• TO DO:
Look through the material below and count the lines that hold "topic". Give that number by itself.
==============================
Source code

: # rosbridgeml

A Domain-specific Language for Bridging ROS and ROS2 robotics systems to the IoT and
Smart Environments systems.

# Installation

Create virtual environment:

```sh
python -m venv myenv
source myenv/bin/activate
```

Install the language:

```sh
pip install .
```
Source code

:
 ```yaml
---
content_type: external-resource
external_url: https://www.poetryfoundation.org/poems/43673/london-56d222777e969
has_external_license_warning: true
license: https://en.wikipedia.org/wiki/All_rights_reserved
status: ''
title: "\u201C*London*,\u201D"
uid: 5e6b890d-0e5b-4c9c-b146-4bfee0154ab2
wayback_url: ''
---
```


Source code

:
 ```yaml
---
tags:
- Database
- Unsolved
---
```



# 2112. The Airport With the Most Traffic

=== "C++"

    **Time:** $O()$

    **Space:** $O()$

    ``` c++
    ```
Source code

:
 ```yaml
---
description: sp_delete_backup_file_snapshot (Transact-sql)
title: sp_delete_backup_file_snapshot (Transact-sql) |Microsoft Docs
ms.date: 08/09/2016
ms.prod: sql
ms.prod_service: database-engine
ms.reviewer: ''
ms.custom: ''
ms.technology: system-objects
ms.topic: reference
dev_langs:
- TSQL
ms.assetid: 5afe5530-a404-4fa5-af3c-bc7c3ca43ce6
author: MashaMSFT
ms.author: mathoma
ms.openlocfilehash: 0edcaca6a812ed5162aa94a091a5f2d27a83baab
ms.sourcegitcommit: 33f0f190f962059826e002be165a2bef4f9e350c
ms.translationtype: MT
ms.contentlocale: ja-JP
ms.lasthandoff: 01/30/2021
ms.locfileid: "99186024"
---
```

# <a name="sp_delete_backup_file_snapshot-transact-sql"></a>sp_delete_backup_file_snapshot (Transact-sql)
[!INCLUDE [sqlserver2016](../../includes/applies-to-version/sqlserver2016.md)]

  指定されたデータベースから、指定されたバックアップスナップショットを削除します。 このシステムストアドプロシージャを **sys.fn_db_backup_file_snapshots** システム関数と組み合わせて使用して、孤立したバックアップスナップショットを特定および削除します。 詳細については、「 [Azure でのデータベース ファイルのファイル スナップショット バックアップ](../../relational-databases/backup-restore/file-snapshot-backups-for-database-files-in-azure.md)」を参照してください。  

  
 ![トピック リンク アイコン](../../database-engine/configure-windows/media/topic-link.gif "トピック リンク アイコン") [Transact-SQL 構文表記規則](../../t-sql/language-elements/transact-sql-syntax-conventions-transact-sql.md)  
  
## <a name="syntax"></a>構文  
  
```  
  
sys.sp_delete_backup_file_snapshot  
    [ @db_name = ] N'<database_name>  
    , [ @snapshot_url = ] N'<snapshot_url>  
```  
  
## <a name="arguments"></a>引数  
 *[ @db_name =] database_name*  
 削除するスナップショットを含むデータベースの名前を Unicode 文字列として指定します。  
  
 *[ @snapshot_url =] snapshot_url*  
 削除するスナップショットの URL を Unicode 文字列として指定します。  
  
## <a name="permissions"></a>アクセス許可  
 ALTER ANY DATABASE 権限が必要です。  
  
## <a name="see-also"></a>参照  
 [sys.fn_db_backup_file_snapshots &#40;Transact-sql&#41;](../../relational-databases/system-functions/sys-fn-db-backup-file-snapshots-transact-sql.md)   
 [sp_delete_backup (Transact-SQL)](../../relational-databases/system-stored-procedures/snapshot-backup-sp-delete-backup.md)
==============================
• TASK RESPONSE:
2